A 17th century re-establishment of a knightly brotherhood (Imperiale Ordine Militare Capitolare Di S. Giorgio In Carinzia) at the Augustinian Church in Vienna is mentioned in a 1974 guide to Austrian chivalric orders; the priory is said to be confirmed by Emperor Francis Joseph I of Austria in 1848 and his successor Charles I in 1917. Upon the dissolution of the Austro-Hungarian Empire, Prior Alois Hudal in a memorandum turned to Charles I for the approbation of a secular chivalric order.

The order's history was partly adopted by the secular Old Chivalric Order of Saint George, also called the Order of the Four Emperors, which was re-established in 1768 by count Philipp Ferdinand of Limburg-Stirum.
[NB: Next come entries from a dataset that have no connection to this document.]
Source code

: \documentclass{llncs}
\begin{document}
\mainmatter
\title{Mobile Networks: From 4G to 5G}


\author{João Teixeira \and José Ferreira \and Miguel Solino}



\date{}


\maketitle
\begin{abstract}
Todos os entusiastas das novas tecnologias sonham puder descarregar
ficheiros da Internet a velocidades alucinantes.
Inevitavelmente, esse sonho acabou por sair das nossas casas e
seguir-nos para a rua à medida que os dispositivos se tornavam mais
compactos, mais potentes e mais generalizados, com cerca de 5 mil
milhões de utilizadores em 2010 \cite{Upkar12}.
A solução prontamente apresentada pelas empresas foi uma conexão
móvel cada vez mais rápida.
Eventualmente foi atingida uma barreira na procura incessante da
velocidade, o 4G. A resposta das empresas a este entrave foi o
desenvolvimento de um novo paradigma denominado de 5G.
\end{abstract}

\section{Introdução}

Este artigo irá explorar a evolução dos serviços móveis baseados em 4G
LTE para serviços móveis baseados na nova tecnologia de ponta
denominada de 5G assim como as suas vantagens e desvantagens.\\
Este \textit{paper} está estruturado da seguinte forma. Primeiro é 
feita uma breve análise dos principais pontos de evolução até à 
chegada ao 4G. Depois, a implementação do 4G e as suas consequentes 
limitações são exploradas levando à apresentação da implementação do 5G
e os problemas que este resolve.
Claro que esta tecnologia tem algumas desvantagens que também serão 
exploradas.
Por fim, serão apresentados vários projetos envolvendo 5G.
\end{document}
Since 2011, a European Order of Saint George exists as a dynastic order of the House of Habsburg-Lorraine, whose current head is Karl von Habsburg.

== The false Carinthian order ==
In Slovenia since 2013 an Order of the Knights of Saint George of Carinthia exists, which claims to be the rightful successor to the medieval order although it is not recognized by the Vatican. It also claims the head of the House of Habsburg-Lothringen as their leader although the latter is the grand master of only one order that is present in Slovenia, The European Order of Saint George.